By Naomi Jones
If you’ve got your gardening cap on but the weather conditions are holding you back, then the best thing to do is take the opportunity to stay indoors and plan your planting schemes! Order plants and summer bulbs now and you can look forward to their arrival when the weather warms up a bit. Fragrant begonias are definitely one for the shopping list. If you fancy showing off big, impressive hanging baskets this summer, look no further.
These unique varieties have wonderfully scented flowers, which isn’t usually associated with begonias. Each plant produces masses of large, double blooms continuously throughout summer, with long stems that tumble elegantly out of pots, baskets or window boxes.
Fragrant (or odorata) begonias easy to grow and reliably put on a good show. They can even tolerate a bit of shade which makes them a great choice for brightening up a north-facing patio, an enclosed courtyard garden or for hanging either side of the front door.
Begonias are frost tender, but one of the great benefits of using them for summer bedding is that you can remove them from their containers, store them for winter and use them again the following year.
Fragrant Begonias in brief:
Grown from tubers, plant in spring
Flowers during summer and autumn
Height 40cm Spread 40cm
Grows in any free-draining soil
Suitable for containers
Thrives in full sun or partial shade
Frost tender, store indoors for winter
- Attracts bees and butterflies
Three of the best fragrant begonias
Stop and smell the begonias. Beautiful flowers with a delightful fragrance, odorata begonia meets the bill in providing this delicious combo. The various plants in the fragrant begonia family will give you a lovely show in containers on your shaded patio or covered porch.

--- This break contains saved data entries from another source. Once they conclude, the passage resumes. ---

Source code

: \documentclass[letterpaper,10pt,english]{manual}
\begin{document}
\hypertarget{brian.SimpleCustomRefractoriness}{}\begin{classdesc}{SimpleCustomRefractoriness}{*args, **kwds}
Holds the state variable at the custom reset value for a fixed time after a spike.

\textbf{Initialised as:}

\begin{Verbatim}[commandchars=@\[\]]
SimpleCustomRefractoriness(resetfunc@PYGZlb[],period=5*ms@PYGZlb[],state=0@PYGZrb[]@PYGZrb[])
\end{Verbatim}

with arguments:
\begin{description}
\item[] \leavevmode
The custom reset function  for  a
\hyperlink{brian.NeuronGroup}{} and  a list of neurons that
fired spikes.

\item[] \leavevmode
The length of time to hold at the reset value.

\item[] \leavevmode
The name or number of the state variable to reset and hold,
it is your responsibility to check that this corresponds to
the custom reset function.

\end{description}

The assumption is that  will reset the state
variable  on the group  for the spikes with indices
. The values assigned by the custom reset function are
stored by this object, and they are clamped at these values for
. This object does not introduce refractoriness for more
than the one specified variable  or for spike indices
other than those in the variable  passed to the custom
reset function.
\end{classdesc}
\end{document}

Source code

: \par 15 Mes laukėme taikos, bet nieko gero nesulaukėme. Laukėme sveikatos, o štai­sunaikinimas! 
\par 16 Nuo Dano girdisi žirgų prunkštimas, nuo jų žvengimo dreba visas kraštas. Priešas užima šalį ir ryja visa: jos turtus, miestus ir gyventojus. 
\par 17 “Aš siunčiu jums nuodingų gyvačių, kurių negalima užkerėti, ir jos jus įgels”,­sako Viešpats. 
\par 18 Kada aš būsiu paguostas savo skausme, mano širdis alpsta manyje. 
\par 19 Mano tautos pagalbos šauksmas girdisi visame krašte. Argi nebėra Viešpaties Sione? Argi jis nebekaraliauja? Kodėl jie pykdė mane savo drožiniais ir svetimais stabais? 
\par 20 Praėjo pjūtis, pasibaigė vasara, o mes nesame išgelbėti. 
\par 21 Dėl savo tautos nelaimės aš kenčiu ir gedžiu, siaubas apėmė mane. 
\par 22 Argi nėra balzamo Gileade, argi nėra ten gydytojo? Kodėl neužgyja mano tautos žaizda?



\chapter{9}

Here are three of our favourite scented begonia varieties:
Begonia odorata 'Angelique'
This stunning variety has large pink-blushed double blooms opening from dark pink buds which gives a gorgeous two-tone effect.
Begonia odorata 'Pink Delight'
A fantastic shade of pink for any garden. The intricate double blooms are a marvel close up and the sheer quantity of them means they provide high-impact colour from a distance too!
Begonia odorata 'Red Glory'
Vivid red blooms will light up any dull space, or equally well provide a truly eye-catching pop of colour on a sunny patio or hanging basket.
How to grow Fragrant Begonias
Begonias are grown from tubers. They’re very easy to grow, and the best time to start them off is in the spring. You can often find ready-grown begonias at garden centres in the summer, but they tend to be more expensive when bought this way and also not as healthy. Fragrant begonias are available to order online throughout early spring and will be sent out to you when the weather conditions are right, and just at the right time to pot them up.
Being frost tender, begonias require protected growing conditions to start with. If you have a greenhouse, conservatory or a spare windowsill, that’ll be perfect. You’ll need to grow them on indoors until the risk of frost has passed, which is normally around mid to late May.
How to plant fragrant begonias:
- Prepare your patio containers or hanging baskets by filling them with multi-purpose compost. It’s a good idea to mix in some slow-release fertiliser granules at this stage, which will feed the plants gradually throughout the season.
- Make shallow indents in the compost (approx. 3cm deep) and position your tubers in the indents, concave side up. Allow a 20cm spacing between the tubers.
- Cover them over with a dusting of compost and give them a thorough but gentle watering.
- Leave them in a bright, frost-free place to grow, watering whenever the soil looks dry.
- Once risk of frost has passed, move your containers to their outdoor positions. You can display them outside earlier in the spring, but only during the day on mild days – this hardens them off gradually so they don’t get a shock when they are put outside.
Fragrant begonias are easy to look after. The main thing to keep on top of is watering, especially when you’re planting in containers which can dry out quickly. You can help to keep your plants healthy and encourage them to produce the maximum amount of flowers by feeding them once a fortnight with a liquid feed – a tomato fertiliser is ideal. Regular deadheading is also a good idea to keep your displays looking fresh and neat.
If you’re hoping to save your scented begonias to use again the following year, it’s important to store them before the first frosts. To do this, simply remove all the foliage, tip them out of the containers and shake off any compost. Store the tubers in a dry, frost-free place throughout winter, before potting up again the following spring.